Este é o domínio da robótica inteligente, que envolve máquinas com um corpo dotadas não só da capacidade de sensoriar o mundo envolvente, como de atuar sobre ele. Embora os robôs industriais e sistemas automatizados já operem há décadas, os robôs inteligentes enfrentam outros desafios maiores, como perceber e compreender o ambiente e tomar decisões autonomamente sobre como atuar sobre ele, nomeadamente numa grande diversidade de situações que impede a listagem prévia de todas as ocorrências possíveis e do que fazer com elas. Esta capacidade de consciência situacional (situational awareness) e de generalizar a tomada de decisão a situações não previamente enfrentadas é muito importante para tornar os robôs mais inteligentes e já está a beneficiar dos avanços da aprendizagem automática. Mas a aplicação desta tecnologia ao mundo físico apresenta desafios de uma dimensão incomparavelmente maior que a IA limitada ao mundo digital.
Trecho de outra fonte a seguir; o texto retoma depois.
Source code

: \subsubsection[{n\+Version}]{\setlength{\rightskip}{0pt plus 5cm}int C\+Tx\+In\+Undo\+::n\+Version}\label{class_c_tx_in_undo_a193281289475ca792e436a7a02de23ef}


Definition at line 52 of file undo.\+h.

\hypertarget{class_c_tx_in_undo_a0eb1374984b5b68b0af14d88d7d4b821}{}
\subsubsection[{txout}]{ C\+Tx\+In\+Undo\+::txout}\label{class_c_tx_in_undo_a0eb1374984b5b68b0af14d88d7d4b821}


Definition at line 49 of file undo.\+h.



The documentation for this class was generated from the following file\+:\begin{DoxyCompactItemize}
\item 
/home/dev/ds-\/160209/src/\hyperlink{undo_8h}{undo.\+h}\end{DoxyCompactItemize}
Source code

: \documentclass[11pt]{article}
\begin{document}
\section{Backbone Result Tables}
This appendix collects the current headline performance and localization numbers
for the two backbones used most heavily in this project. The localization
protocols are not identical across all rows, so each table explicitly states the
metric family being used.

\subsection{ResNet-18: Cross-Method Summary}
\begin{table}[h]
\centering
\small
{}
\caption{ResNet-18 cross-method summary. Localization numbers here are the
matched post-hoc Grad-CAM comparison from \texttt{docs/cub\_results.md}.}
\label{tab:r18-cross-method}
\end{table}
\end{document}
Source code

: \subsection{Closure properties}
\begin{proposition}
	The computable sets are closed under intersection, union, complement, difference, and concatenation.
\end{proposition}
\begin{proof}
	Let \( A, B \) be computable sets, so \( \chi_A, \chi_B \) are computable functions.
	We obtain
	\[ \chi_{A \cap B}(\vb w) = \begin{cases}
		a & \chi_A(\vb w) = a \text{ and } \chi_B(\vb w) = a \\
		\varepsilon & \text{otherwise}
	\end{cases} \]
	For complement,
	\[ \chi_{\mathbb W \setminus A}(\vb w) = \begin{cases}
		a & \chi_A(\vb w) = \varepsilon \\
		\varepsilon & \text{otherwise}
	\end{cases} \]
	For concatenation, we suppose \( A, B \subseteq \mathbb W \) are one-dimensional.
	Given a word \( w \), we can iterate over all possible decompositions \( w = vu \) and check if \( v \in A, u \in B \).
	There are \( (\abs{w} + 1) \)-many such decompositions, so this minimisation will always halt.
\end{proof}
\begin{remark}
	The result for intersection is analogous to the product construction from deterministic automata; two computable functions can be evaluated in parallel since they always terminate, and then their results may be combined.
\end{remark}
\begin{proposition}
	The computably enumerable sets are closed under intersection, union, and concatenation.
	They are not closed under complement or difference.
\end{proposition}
Os progressos da aprendizagem automática nos últimos anos foram essencialmente alicerçados no aumento de capacidade computacional (em velocidade dos processadores e armazenamento de memória) e da disponibilidade de dados. O ChatGPT, por exemplo, foi treinado para realizar uma função com 175 mil milhões de parâmetros a partir de aproximadamente 600 Gb de texto na Internet. Noutro exemplo, a deteção de objetos em imagens beneficiou da disponibilidade de uma gigantesca quantidade de imagens que podem ser usadas para treinar as respetivas redes neuronais, e da realidade aumentada, que permite criar imagens dos mesmos objetos vistos de diversos pontos de vista, mesmo aqueles eventualmente não disponíveis online.
Aprender desta forma em robótica é lento e perigoso para os robôs. Apesar da possibilidade de aprender através de vídeos acessíveis online, que o robô usa para visualizar determinadas ações e realizá-las por imitação, esses vídeos estão disponíveis em muito menor escala que as imagens e o texto do mundo digital, e a execução das ações leva tempo e está sujeita a incertezas no sensoriamento e no resultado da sua aplicação. Estas incertezas podem inclusivamente colocar em risco a integridade física da máquina: imagine-se um robô com rodas a aprender a evitar escadas que tivesse de cair por estas abaixo várias vezes antes de aprender o seu objetivo.
O futuro está na Robótica Inteligente, onde a interação dos algoritmos de aprendizagem automática com o mundo físico, e o uso de algoritmos que integram modelos matemáticos (que nalguns casos conhecemos bem e não necessitamos aprender) e soluções aprendidas diretamente dos dados, apresentam os grandes desafios da investigação nestas áreas. Esse futuro está próximo, registando-se um crescimento significativo de investigação nesta área não só na academia, mas principalmente em empresas que apostam em desenvolver sistemas com sucesso comercial. Já assistimos ao aparecimento de robôs especializados (aspiradores, automóveis autónomos), mas aos poucos poderemos começar a sonhar com o robô capaz de desempenhar várias tarefas domésticas nas nossas casas.